Pediatric ear surgery may be recommended for a diverse range of conditions. Common examples include surgery to repair various components of the outer or middle ear and procedures to address problems with the ear drum. Certain hearing devices have internal components that need to be implanted requiring a surgical procedure. Additionally, specialists performing pediatric ear surgeries may be involved with other surgeries involving the face and skull. Multiple professionals may be involved with providing care to a child who needs ear surgery. A team might include otolaryngologists, plastic surgeons, audiologists, child anesthesiologists, and radiologists.
Repair of the Outer Ear and Ear Canal
Some children are born with visible differences to the external ear structures. Microtia is a term which describes cases in which the outer portion of the ear, known as the pinna, is atypically shaped.
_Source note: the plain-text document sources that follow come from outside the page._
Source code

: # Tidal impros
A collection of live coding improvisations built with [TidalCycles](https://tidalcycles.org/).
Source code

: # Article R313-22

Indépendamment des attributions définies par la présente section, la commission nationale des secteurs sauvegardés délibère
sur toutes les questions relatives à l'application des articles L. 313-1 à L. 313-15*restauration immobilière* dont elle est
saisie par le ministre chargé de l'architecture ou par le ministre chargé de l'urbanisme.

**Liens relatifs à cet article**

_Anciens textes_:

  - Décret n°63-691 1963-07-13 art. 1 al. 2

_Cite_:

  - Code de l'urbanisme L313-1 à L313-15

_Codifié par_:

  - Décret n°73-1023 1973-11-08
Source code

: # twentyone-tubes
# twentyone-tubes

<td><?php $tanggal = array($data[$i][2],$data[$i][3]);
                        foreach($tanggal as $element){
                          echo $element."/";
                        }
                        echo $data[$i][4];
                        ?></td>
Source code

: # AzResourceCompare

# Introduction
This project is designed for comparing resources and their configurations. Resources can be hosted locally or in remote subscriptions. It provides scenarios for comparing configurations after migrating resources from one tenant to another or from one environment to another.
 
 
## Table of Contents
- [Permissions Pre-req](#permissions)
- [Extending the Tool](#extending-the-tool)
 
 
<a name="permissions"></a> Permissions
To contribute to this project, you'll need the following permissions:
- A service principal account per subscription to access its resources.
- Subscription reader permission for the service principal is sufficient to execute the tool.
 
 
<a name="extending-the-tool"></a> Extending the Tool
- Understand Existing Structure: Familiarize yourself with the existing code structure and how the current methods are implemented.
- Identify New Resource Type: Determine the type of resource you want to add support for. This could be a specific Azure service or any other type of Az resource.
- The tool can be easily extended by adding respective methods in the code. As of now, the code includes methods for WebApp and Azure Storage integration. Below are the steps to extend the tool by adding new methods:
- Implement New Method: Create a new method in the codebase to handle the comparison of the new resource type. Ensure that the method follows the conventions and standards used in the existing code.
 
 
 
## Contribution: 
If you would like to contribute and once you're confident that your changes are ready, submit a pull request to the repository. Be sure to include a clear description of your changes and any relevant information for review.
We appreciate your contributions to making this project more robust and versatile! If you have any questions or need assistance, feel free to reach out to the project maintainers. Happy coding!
Aural atresia refers to cases in which the ear canal is narrow or absent. Microtia and atresia can occur together in the same child. Problems with the ear canal could affect hearing or contribute to other problems such as ear infections or growth of cysts called cholesteatomas. In some cases, aural atresia repair is recommended though a procedure referred to as atresiaplasty. For children who will have both microtia repair and atresiaplasty, the timing of one surgery may affect planning for the other surgery.
Surgeries Involving the Ear Drum
The tympanic membrane is sometimes referred to as the ear drum. Children may be referred for surgery to alleviate problems with the tympanic membrane. Tympanoplasty is a surgery to repair a perforation of the ear drum. Placement of ear tubes through the eardrum is another example of a common pediatric procedure involving the tympanic membrane. Tympanoplasty may be combined with mastoidectomy for cases in which a child needs an infection to be removed.
Repair of Structures Inside the Ear
Sometimes children need ear surgery to address problems inside the ear. Stapedectomy and ossicular reconstruction surgery are common procedures used to address damage to the three ossicular bones inside the ear. Another example is surgery for cholesteatoma which may be performed to remove skin cysts or other growths inside the ear which may cause problems with hearing.
Implantable Hearing Devices
For some children, the hearing device of choice contains a component which must be placed surgically. Children who use bone anchored hearing aids (BAHA), and children who use cochlear implant technology are examples of patients who have ear surgery related to placing implant devices to assist with hearing.
Facial Nerve and Skull Base Surgeries
In addition to pediatric ear surgeries, specialists may also be involved with procedures to address other problems, such as facial paralysis or problems requiring skull base surgery.
Pediatric ear surgery may be recommended for a variety of conditions or reasons. Some children are referred for multiple ear procedures. Talk with the child’s physician to understand the specifics of various procedures and how timing of one procedure may affect the other.